Hard to soft constraint

Question

What are all necessary changes to the below model so that constraint set $(2)$ becomes soft?

Give the new full model. $\alpha_{ij}$ are parameters. Eqn. $(1)$ refers to an already existing function of the decision variables that is being maximized.
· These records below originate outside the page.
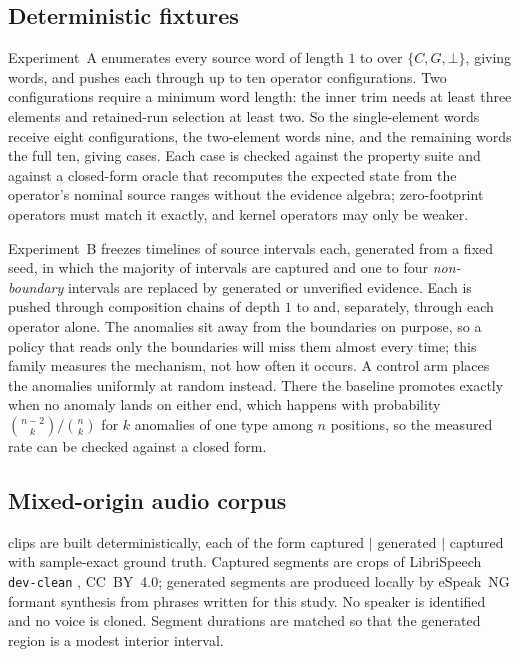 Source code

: \documentclass[preprint,3p,11pt,authoryear]{elsarticle}
\newcommand{\C}{\ensuremath{C}}
\newcommand{\G}{\ensuremath{G}}
\begin{document}
\subsection{Deterministic fixtures}

Experiment~A enumerates every source word of length $1$ to \Amaxlen{} over
$\{\C, \G, \bot\}$, giving \Awords{} words, and pushes each through up to ten
operator configurations. Two configurations require a minimum word length: the inner trim needs at least three elements and retained-run selection at least two. So the \AwordsShortOne{} single-element words receive eight configurations,
the \AwordsShortTwo{} two-element words nine, and the remaining \AwordsFull{}
words the full ten, giving \Acases{} cases. Each case is checked against the property suite and against a closed-form
oracle that recomputes the expected state from the operator's nominal source
ranges without the evidence algebra; zero-footprint operators must match it
exactly, and kernel operators may only be weaker.

Experiment~B freezes \Btimelines{} timelines of \Bintervals{} source intervals
each, generated from a fixed seed, in which the majority of intervals are
captured and one to four \emph{non-boundary} intervals are replaced by generated
or unverified evidence. Each is pushed through composition chains of depth $1$
to \Bdepths{} and, separately, through each operator alone. The anomalies sit away from the boundaries on purpose, so a policy that reads
only the boundaries will miss them almost every time; this family measures the
mechanism, not how often it occurs. A control arm places the anomalies uniformly
at random instead. There the baseline promotes exactly when no anomaly lands on
either end, which happens with probability $\binom{n-2}{k}/\binom{n}{k}$ for $k$
anomalies of one type among $n$ positions, so the measured rate can be checked
against a closed form.

\subsection{Mixed-origin audio corpus}
\label{sec:corpus}

\Cclips{} clips are built deterministically, each of the form captured $\vert$
generated $\vert$ captured with sample-exact ground truth. Captured segments are
crops of LibriSpeech \texttt{dev-clean} \citep{panayotov2015librispeech},
CC~BY~4.0; generated segments are produced locally by eSpeak~NG formant
synthesis from phrases written for this study. No speaker is identified and no
voice is cloned. Segment durations are matched so that the generated region is
a modest interior interval. 
\end{document}
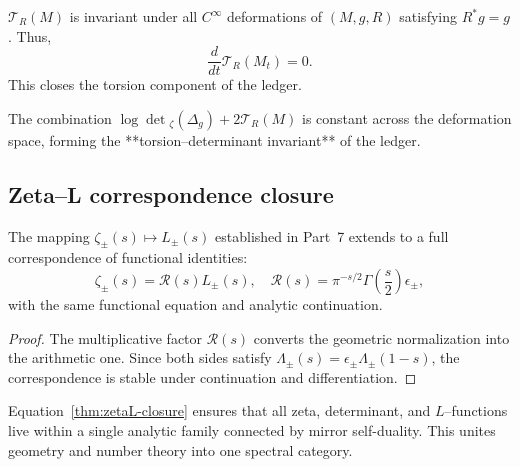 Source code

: \begin{lemma}
\label{lem:torsion-invariance}
$\mathcal{T}_R(M)$ is invariant under all $C^\infty$ deformations of $(M,g,R)$ satisfying $R^*g=g$.  
Thus,
\[
\frac{d}{dt}\mathcal{T}_R(M_t)=0.
\]
This closes the torsion component of the ledger. %
\end{lemma}

\begin{remark}
\label{rem:zeta-torsion-balance}
The combination $\log\det{}_{\zeta}(\Delta_g)+2\mathcal{T}_R(M)$ is constant across the deformation space, forming the **torsion–determinant invariant** of the ledger. %
\end{remark}

\subsection{Zeta–L correspondence closure}
\label{subsec:ch6-part9-zetaL-closure} \relax

\begin{theorem}
\label{thm:zetaL-closure}
The mapping $\zeta_\pm(s)\mapsto L_\pm(s)$ established in Part~7 extends to a full correspondence of functional identities:
\[
\zeta_\pm(s)=\mathcal{R}(s)L_\pm(s),
\quad
\mathcal{R}(s)=\pi^{-s/2}\Gamma\!\left(\frac{s}{2}\right)\epsilon_\pm,
\]
with the same functional equation and analytic continuation. %
\end{theorem}

\begin{proof}
The multiplicative factor $\mathcal{R}(s)$ converts the geometric normalization into the arithmetic one.  
Since both sides satisfy $\Lambda_\pm(s)=\epsilon_\pm\Lambda_\pm(1-s)$, the correspondence is stable under continuation and differentiation. %
\end{proof}

\begin{remark}
\label{rem:analytic-unity}
Equation~\eqref{thm:zetaL-closure} ensures that all zeta, determinant, and $L$–functions live within a single analytic family connected by mirror self-duality.  
This unites geometry and number theory into one spectral category. %
\end{remark}

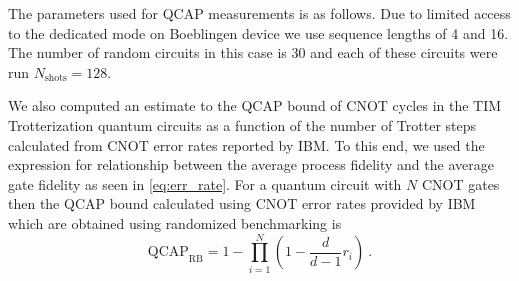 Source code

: 
The parameters used for QCAP measurements is as follows. Due to limited access to the dedicated mode on Boeblingen device we use sequence lengths of 4 and 16. The number of random circuits in this case is 30 and each of these circuits were run $N_{\text{shots}}=128$. 


We also computed an estimate to the QCAP bound of CNOT cycles in the TIM Trotterization quantum circuits as a function of the number of Trotter steps calculated from CNOT error rates reported by IBM. To this end, we used the expression for relationship between the average process fidelity and the average gate fidelity as seen in \eqref{eq:err_rate}. For a quantum circuit with $N$ CNOT gates then the QCAP bound calculated using CNOT error rates provided by IBM which are obtained using randomized benchmarking is
\begin{equation}
    \text{QCAP}_{\text{RB}}=1-\prod_{i=1}^N\left(1-\frac{d}{d-1} r_i\right)~.\label{eq:QCAP_RB}
\end{equation}
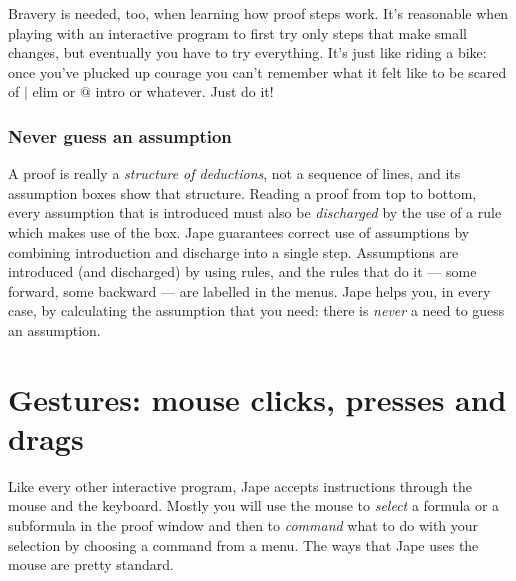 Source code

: \documentclass[11pt]{book}
\begin{document}
Bravery is needed, too, when learning how proof steps work. It's reasonable when playing with an interactive program to first try only steps that make small changes, but eventually you have to try everything. It's just like riding a bike: once you've plucked up courage you can't remember what it felt like to be scared of $|$ elim or $@$ intro or whatever. Just do it!  

\subsection{Never guess an assumption}

A proof is really a \emph{structure of deductions}, not a sequence of lines, and its assumption boxes show that structure. Reading a proof from top to bottom, every assumption that is introduced must also be \emph{discharged} by the use of a rule which makes use of the box. Jape guarantees correct use of assumptions by combining introduction and discharge into a single step. Assumptions are introduced (and discharged) by using rules, and the rules that do it --- some forward, some backward --- are labelled in the menus. Jape helps you, in every case, by calculating the assumption that you need: there is \emph{never} a need to guess an assumption.

\chapter{Gestures: mouse clicks, presses and drags}
\label{chap:gestures}

Like every other interactive program, Jape accepts instructions through the mouse and the keyboard. Mostly you will use the mouse to \emph{select} a formula or a subformula in the proof window and then to \emph{command} what to do with your selection by choosing a command from a menu. The ways that Jape uses the mouse are pretty standard.
\end{document}
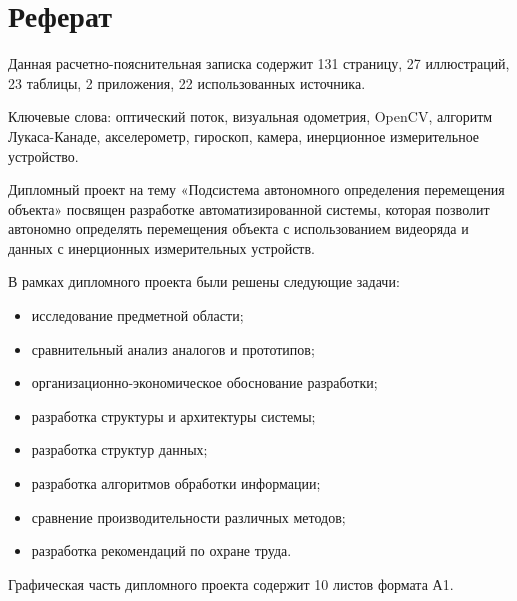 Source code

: \newpage
\section*{Реферат}


Данная расчетно-пояснительная записка содержит 131 страницу, 27 иллюстраций, 23 таблицы, 2 приложения, 22 использованных источника.

Ключевые слова: оптический поток, визуальная одометрия, OpenCV, алгоритм Лукаса-Канаде, акселерометр, гироскоп, камера, инерционное измерительное устройство. 

Дипломный проект на тему «Подсистема автономного определения перемещения объекта» посвящен разработке автоматизированной системы, которая позволит автономно определять перемещения объекта с использованием видеоряда и данных с инерционных измерительных устройств.

В рамках дипломного проекта были решены следующие задачи:
\begin{itemize}
\item исследование предметной области;
\item сравнительный анализ аналогов и прототипов;
\item организационно-экономическое обоснование разработки;
\item разработка структуры и архитектуры системы;
\item разработка структур данных;
\item разработка алгоритмов обработки информации;
\item сравнение производительности различных методов;
\item разработка рекомендаций по охране труда.
\end{itemize}

Графическая часть дипломного проекта содержит 10 листов формата А1.




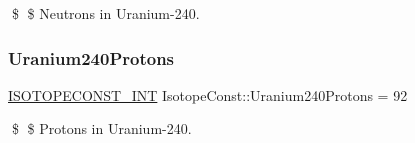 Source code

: \$ \$ Neutrons in Uranium-\/240. \mbox{\label{group___isotope_const-_uranium-_u240_ga1bbeb25e50c88d3e51719cf07ed38bed}} 
\subsubsection{\texorpdfstring{Uranium240\+Protons}{Uranium240Protons}}
{\footnotesize\ttfamily \mbox{\hyperlink{group___isotope_const-_macros_ga5f18360b3e99483a35c32d789e62621c}{I\+S\+O\+T\+O\+P\+E\+C\+O\+N\+S\+T\+\_\+\+I\+NT}} Isotope\+Const\+::\+Uranium240\+Protons = 92}

\$ \$ Protons in Uranium-\/240.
\begin{align} \max\limits_{x\in \mathbb{R^{m\times n}}}&\quad f(x) \tag{1} \\ \text{s.t.}&\quad\sum_{i=1}^m a_{ij}x_{ij}=10 &\forall j=1,\ldots,m \tag{2} \\&\quad x_{ij}\ge 0 & \forall i=1,\ldots,m,\; \forall j=1,\ldots,n \tag{3} \end{align}

What will change if the problem becomes a minimization problem?

Answer 1

My approach would be: $$\begin{align} \min\>&- f(\color{darkred}x)+\sum_j \color{darkblue}p^-_j \color{darkred}s^-_j +\sum_j \color{darkblue}p^+_j \color{darkred}s^+_j\\ &\sum_i \color{darkblue}a_{i,j}\color{darkred}x_{i,j} = 10 -\color{darkred}s^-_j + \color{darkred}s^+_j&&\forall j\\ &\color{darkred}s^-_j,\color{darkred}s^+_j \ge 0 \end{align}$$ where $\color{darkblue}p$ are penalties and $\color{darkred}s$ are slack variables. This prevents duplicating the terms $\sum_i \color{darkblue}a_{i,j}\color{darkred}x_{i,j}$ (incurring possibly a large number of nonzero elements) and may also convey more clearly that we are making just one equality constraint elastic.

Answer 2

To make constraint (2) soft, you can proceed as follows. Transform the constraint into two inequalities (2a) and (2b), add non negative variables $\varepsilon_{kj}$, $k\in \{1,2\}$ to allow violation, and minimize the violation in the cost function : $$ \max\limits_{x\in \mathbb{R^{m\times n}}}\quad f(x) - \sum_{k,j}\varepsilon_{kj} $$ subject to \begin{align} &\sum_{i=1}^m a_{ij}x_{ij}\le10 + \varepsilon_{1j} &\forall j=1,\ldots,m \tag{2a} \\ &\sum_{i=1}^m a_{ij}x_{ij}\ge10 - \varepsilon_{2j} &\forall j=1,\ldots,m \tag{2b} \end{align}

Depending on how much violation is allowed, you might want to add weights to variables $\varepsilon_{kj}$. You might also want to consider minimizing $\max\{\varepsilon_{kj}\}$ instead.

Now if this is homework, I will leave you with question 2, which you should be able to easily answer if you understand the spirit of the above strategy.